Sochaux n’est pas mort, parce que Sochaux est immortel. La fin d’une histoire est toujours le début d’une autre. Il nous appartient d’en être les acteurs principaux, de transformer l’union sacrée et la lutte bouleversante de ces dernières semaines en un acte de renaissance, pour ramener enfin le FCSM à la place qui est la sienne, débarrassé de n’importe quelle vermine tentée de lui nuire.
Derrière les lamentations de principe, la sollicitude bienséante et l’intérêt opportuniste se portant ici ou là sur notre dépouille encore chaude, nous savons que le temps ne fera rien à l’affaire et que l’assassinat en règle du FC Sochaux-Montbéliard ne sera bientôt plus, pour une majorité des observateurs, qu’une vague anecdote rangée dans le placard à souvenir.
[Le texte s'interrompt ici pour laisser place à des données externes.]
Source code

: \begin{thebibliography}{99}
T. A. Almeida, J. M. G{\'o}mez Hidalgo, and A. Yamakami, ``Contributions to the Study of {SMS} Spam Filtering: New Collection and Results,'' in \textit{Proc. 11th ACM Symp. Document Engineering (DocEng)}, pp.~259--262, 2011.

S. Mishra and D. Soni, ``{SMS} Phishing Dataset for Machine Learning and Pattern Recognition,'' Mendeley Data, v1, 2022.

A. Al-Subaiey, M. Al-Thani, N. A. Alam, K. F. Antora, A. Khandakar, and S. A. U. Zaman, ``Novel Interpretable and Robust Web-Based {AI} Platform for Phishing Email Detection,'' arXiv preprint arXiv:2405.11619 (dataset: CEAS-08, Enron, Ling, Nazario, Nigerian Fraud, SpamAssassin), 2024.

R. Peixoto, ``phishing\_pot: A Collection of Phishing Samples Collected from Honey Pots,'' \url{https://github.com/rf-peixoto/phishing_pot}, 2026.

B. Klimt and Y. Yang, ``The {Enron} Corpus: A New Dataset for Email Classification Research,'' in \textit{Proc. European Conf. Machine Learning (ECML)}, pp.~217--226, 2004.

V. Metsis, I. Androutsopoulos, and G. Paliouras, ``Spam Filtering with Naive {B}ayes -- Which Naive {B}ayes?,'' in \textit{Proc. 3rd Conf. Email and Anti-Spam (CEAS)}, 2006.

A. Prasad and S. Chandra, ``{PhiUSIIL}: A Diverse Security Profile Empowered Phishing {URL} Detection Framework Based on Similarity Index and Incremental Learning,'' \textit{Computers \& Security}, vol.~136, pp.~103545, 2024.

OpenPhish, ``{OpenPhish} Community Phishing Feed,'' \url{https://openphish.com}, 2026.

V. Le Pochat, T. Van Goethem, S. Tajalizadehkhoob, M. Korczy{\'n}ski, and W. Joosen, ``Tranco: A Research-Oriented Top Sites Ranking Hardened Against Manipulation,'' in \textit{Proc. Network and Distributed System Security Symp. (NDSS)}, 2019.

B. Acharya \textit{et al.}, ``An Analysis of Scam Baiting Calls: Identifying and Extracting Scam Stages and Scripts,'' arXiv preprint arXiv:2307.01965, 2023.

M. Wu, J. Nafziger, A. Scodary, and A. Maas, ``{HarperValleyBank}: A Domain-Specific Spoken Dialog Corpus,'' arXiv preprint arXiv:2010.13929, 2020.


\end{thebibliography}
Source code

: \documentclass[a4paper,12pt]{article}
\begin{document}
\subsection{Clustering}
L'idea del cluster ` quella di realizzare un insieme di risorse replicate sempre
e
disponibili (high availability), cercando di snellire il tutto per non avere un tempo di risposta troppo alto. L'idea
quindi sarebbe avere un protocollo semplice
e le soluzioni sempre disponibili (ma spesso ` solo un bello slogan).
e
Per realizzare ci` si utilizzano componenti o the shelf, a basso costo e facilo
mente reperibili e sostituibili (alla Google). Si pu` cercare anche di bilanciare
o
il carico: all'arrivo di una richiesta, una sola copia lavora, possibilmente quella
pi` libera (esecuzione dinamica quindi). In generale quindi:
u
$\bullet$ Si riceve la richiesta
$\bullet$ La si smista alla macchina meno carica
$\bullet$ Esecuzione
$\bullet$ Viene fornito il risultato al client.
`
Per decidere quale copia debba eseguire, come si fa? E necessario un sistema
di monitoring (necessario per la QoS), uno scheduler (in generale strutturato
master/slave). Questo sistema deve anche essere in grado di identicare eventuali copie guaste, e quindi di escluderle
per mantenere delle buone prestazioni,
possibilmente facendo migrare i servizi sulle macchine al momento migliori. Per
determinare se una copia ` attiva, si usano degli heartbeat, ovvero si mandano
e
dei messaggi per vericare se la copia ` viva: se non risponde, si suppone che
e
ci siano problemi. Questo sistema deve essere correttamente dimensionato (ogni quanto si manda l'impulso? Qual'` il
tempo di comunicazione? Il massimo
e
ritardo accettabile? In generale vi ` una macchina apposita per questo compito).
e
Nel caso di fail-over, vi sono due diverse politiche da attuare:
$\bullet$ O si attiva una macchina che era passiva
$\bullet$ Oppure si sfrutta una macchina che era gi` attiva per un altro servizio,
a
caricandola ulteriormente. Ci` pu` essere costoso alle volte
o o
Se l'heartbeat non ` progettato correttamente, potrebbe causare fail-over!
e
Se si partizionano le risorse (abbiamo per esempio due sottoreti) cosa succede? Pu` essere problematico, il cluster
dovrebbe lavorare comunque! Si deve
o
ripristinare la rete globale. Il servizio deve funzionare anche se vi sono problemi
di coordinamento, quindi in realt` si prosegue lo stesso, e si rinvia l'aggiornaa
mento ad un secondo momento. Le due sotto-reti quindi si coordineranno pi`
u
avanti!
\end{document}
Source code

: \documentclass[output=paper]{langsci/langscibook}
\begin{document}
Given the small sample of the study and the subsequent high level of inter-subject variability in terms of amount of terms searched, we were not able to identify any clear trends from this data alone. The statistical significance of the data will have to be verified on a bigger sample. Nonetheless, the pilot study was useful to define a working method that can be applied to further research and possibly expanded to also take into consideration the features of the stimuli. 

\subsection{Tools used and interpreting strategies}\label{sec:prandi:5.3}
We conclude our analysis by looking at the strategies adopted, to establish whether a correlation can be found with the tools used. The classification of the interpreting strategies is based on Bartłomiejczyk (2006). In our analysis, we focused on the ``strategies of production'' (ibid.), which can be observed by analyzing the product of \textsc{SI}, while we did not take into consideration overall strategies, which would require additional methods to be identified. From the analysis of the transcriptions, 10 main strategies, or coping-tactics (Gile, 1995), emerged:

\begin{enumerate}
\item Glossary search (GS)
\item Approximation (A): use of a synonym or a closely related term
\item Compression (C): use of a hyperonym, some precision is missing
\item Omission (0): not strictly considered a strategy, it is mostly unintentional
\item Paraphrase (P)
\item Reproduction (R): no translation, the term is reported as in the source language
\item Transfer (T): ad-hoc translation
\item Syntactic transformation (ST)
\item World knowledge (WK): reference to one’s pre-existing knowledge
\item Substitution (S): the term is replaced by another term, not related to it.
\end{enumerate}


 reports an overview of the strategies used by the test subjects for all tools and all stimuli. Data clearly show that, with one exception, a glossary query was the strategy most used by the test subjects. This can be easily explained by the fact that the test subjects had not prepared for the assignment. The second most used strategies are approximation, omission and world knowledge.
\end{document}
Que notre destinée tragique, après celles d’autres monuments du football français, ne servira toujours pas de leçon à ceux qui, derrière leurs larmes de crocodile, continueront à ériger les états d’âme de Kylian Mbappé en affaire d’état, consacrant tout en faisant mine de le conspuer un football devenu le miroir des pires dérives de nos sociétés financiarisées, désincarnées et déconnectées.
Alors c’est avec l’humilité, la discrétion et la dignité qui nous ont toujours caractérisés que nous rappellerons au monde du football notre existence.
Ensemble, reconstruisons pierre par pierre ce que tant de médiocres se sont attelés à détruire et faisons-nous cette promesse, ambitieuse mais si belle : ramener le FCSM à la place qui est la sienne pour ses 100 ans !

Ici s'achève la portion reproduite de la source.